→ **Instructions for the task**: Your response should consist solely of the lines from the one containing "Finally, from the" through the end of the data, copied exactly.

→ **Raw data**:
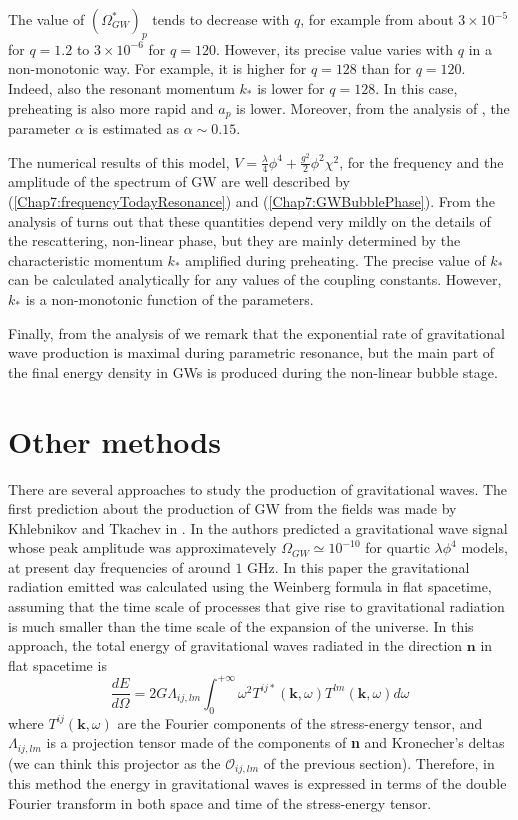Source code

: \documentclass[11pt,a4paper,twoside]{book}
\begin{document}
The value of $ (\Omega_{GW}^{*})_{p} $ tends to decrease with $ q $, for example from about $ 3 \times 10^{-5} $ for $ q=1.2 $ to $ 3 \times 10^{-6} $ for $ q=120 $. However, its precise value varies with $ q $ in a non-monotonic way. For example, it is higher for $ q=128 $ than for $ q=120 $.  Indeed, also the resonant momentum $ k_{*} $ is lower for $ q=128 $. In this case, preheating is also more rapid and $ a_{p} $ is lower. Moreover, from the analysis of \cite{Chap7:GreenMethod}, the parameter $\alpha$ is estimated as $\alpha \sim 0.15$.

The numerical results of this model, $ V=\frac{\lambda}{4}\phi^{4}+\frac{g^{2}}{2}\phi^{2}\chi^{2}  $, for the frequency and the amplitude of the spectrum of GW are well described by (\ref{Chap7:frequencyTodayResonance}) and (\ref{Chap7:GWBubblePhase}). From the analysis of \cite{Chap7:GreenMethod}  turns out that these quantities depend very mildly on the details of the rescattering, non-linear phase, but they are mainly determined by the characteristic momentum $ k_{*} $ amplified during preheating. The precise value of $ k_{*} $ can be calculated analytically for any values of the coupling constants. However, $ k_* $ is a non-monotonic function of the parameters.

Finally, from the analysis of \cite{Chap7:BoxMethod} we remark that the exponential rate of gravitational wave production is maximal during parametric resonance, but the main part of the final energy density in GWs is produced during the non-linear bubble stage.

\section{Other methods}
There are several approaches to study the production of gravitational waves. The first prediction about the production of GW from the fields was made by Khlebnikov and Tkachev in \cite{Chap7:WeinbergBoxMethod}. In \cite{Chap7:WeinbergBoxMethod} the authors predicted a gravitational wave signal whose peak amplitude was approximatevely $ \Omega_{GW}  \simeq 10^{-10}$ for quartic $\lambda \phi^{4}$ models, at present day frequencies of around $ 1$ GHz. In this paper the gravitational radiation emitted was calculated using the Weinberg formula in flat spacetime, assuming that the time scale of processes that give rise to gravitational radiation is much smaller than the time scale of the expansion of the universe. In this approach, the total energy of gravitational waves radiated in the direction $ \textbf{n} $ in flat spacetime  is 
\begin{equation}
\label{Chap7:WeinbergFormula}
\frac{dE}{d\Omega} = 2 G \Lambda_{ij,lm}\int_{0}^{+\infty} \omega^{2} T^{ij*}(\textbf{k},\omega)T^{lm}(\textbf{k},\omega)d\omega
\end{equation}
where $ T^{ij}(\textbf{k},\omega) $ are the Fourier components of the stress-energy tensor, and $ \Lambda_{ij,lm} $ is a projection tensor made of the components of \textbf{n} and Kronecher's deltas (we can think this projector as the $ \mathcal{O}_{ij,lm} $ of the previous section). Therefore, in this method the energy in gravitational waves is expressed in terms of the double Fourier transform in both space and time of the stress-energy tensor.
\end{document}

→ **Task solution**:
Finally, from the analysis of \cite{Chap7:BoxMethod} we remark that the exponential rate of gravitational wave production is maximal during parametric resonance, but the main part of the final energy density in GWs is produced during the non-linear bubble stage.

\section{Other methods}
There are several approaches to study the production of gravitational waves. The first prediction about the production of GW from the fields was made by Khlebnikov and Tkachev in \cite{Chap7:WeinbergBoxMethod}. In \cite{Chap7:WeinbergBoxMethod} the authors predicted a gravitational wave signal whose peak amplitude was approximatevely $ \Omega_{GW}  \simeq 10^{-10}$ for quartic $\lambda \phi^{4}$ models, at present day frequencies of around $ 1$ GHz. In this paper the gravitational radiation emitted was calculated using the Weinberg formula in flat spacetime, assuming that the time scale of processes that give rise to gravitational radiation is much smaller than the time scale of the expansion of the universe. In this approach, the total energy of gravitational waves radiated in the direction $ \textbf{n} $ in flat spacetime  is 
\begin{equation}
\label{Chap7:WeinbergFormula}
\frac{dE}{d\Omega} = 2 G \Lambda_{ij,lm}\int_{0}^{+\infty} \omega^{2} T^{ij*}(\textbf{k},\omega)T^{lm}(\textbf{k},\omega)d\omega
\end{equation}
where $ T^{ij}(\textbf{k},\omega) $ are the Fourier components of the stress-energy tensor, and $ \Lambda_{ij,lm} $ is a projection tensor made of the components of \textbf{n} and Kronecher's deltas (we can think this projector as the $ \mathcal{O}_{ij,lm} $ of the previous section). Therefore, in this method the energy in gravitational waves is expressed in terms of the double Fourier transform in both space and time of the stress-energy tensor.
\end{document}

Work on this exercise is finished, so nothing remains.